Brad Keller gives up big hit late as Kansas City Royals lose fifth in a row
Kansas City Royals right-hander Brad Keller handcuffed hitters for the better part of seven innings. He used that “heavy” sinker that breaks bats and causes hitters to pepper the infield dirt with grounders. He got hitters to flail at his slider just as it darted away from their bats.
But then he threw one sinking fastball inside that didn’t get far enough inside, or didn’t sink enough, and it turned into a game-deciding home run.
Keller seemed poised to keep the Royals in the driver’s seat as long as he was on the mound, but Detroit Tigers rookie slugger Spencer Torkelson hit a two-run home run in the seventh inning to deal Keller and the Royals a 2-1 loss Friday night in front of an announced 16,720 at Kauffman Stadium. It was the second game of a four-game series between the teams.
The loss extended the Royals’ recent slide to five in a row after they’d won the first two games of the season.
“Tough loss,” Keller said. “I felt like I threw the ball really well. One mistake pitch cost us the game. Whenever you’re in a pitchers’ battle like that, especially when you have the lead, you just want to keep getting outs as quick as you can and preserve the lead. One pitch got me, and ultimately we ended up losing the game. I felt like I threw the ball really well. It’s just a tough one to swallow.”
Keller (0-1) allowed two runs on three hits and two walks in seven innings. He struck out five.
He has now allowed two runs in his first 13 innings of the season (two starts), and he has 10 strikeouts and three walks in that span.
The Royals’ lone run on Friday came in the fourth inning on a Carlos Santana RBI single, which snapped an 0-for-12 skid and gave the club its first lead since their 1-0 extra-inning win last Saturday against Cleveland.
Salvador Perez (2 for 4, run scored) and Nicky Lopez (2 for 3) each had two hits in Friday’s loss.
The Royals collected five hits to the Tigers’ three.
“It’s a long season,” Santana said. “Sometimes you have a bad series, you have a good series. We’re fighting. We’re fighting every game, the last seven games we’re fighting. We’re playing good defense. The pitching is doing a good job. The hitting is doing good. We’re trying to figure out how to win games.”
Perez’s two-out single helped set the stage for Santana’s first RBI of the season. After Perez’s single, Andrew Benintendi reached on a fielding error that pushed Perez into scoring position. Santana then smacked an 0-1, 96-mph fastball from Tigers left-hander Tarik Skubal into right field for a line-drive RBI single.
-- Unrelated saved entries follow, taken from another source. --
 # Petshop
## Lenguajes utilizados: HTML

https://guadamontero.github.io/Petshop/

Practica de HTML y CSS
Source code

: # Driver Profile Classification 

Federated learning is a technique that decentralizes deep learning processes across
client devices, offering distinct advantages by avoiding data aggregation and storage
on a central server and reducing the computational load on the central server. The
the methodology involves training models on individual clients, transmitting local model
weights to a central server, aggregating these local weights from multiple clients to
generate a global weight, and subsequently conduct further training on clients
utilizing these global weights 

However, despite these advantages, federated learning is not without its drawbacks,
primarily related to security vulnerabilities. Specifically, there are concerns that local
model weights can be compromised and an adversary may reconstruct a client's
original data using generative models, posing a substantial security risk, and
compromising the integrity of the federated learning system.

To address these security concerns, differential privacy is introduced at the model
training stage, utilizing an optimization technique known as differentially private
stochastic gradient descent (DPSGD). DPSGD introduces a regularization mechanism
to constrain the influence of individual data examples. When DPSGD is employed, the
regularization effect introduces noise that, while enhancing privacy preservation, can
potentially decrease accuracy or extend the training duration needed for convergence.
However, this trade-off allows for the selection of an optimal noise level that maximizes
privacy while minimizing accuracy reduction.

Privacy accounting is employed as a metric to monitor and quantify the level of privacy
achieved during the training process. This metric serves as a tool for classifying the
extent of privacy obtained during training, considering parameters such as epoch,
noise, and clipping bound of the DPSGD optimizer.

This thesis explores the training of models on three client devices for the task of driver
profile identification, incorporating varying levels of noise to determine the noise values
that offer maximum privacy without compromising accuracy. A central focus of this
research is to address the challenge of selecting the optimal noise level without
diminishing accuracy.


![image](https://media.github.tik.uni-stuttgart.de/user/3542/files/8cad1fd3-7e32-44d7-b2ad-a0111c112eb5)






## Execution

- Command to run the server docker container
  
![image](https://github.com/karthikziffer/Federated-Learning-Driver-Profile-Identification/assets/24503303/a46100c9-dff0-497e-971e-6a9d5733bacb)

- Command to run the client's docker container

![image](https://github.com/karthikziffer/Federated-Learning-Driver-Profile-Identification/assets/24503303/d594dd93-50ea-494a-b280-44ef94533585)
Skubal (1-1) allowed just the one unearned run on four hits in 5 2/3 innings. He struck out seven, six in the first three innings.
“We had a couple balls hit on the screws that didn’t carry too far, didn’t carry like we’d normally like them too,” Royals manager Mike Matheny said. “We had balls hit on the screws late that didn’t fall in. It’s the timely hits. We’ve talked in the past about the situational hitting. That wasn’t the case today. It was just trying to pile them on top of each other.
“We had some swing-and-miss early. Guys made a good adjustment, put good at-bats together. It was going be just one of those lock-down fights that ended up ending the wrong way.”
Keller appeared to be in cruise control with the help of some outstanding glove work by infielders Bobby Witt Jr., Adalberto Mondesi and Lopez.
Keller gave up a one-out double to Tigers star Miguel Cabrera, but the next batter popped out to Mondesi at shortstop for the second out. Torkelson came to the plate with two outs and Cabrera on second.
Torkelson’s home run was the second of his major-league career, and he now has three consecutive games with an RBI.
“We were trying to go in,” Keller said. “That’s the thing. I felt like we executed the pitch. The pitch before, we went in and got a foul ball. We wanted to go further in, and that one just caught too much plate and went right into his barrel. It was tough. We wanted to go in. Just didn’t get it as far in as we wanted to go. So it was a tough one.”
In the eighth inning, Lopez’s leadoff single gave the Royals a glimmer of hope. However, Tigers reliever Joe iménez got Whit Merrifield to pop out and struck out Witt and Perez.
“That was one of the best-pitched games we’ve seen in a long time,” Matheny said. “Brad was so good. Everything he needed, he had today. It’s just a shame. But that was exactly what we needed. We needed somebody to come in and shut the door for us and give us an opportunity to do something offensively. But they pitched pretty well from the other side too.”
The series continues on Saturday afternoon with first pitch scheduled for 3:10 p.m. The Tigers (4-4) list right-hander Matt Manning (0-0, 1.50) as their probable starting pitcher, while left-hander Kris Bubic (0-1, 67.50) will start for the Royals.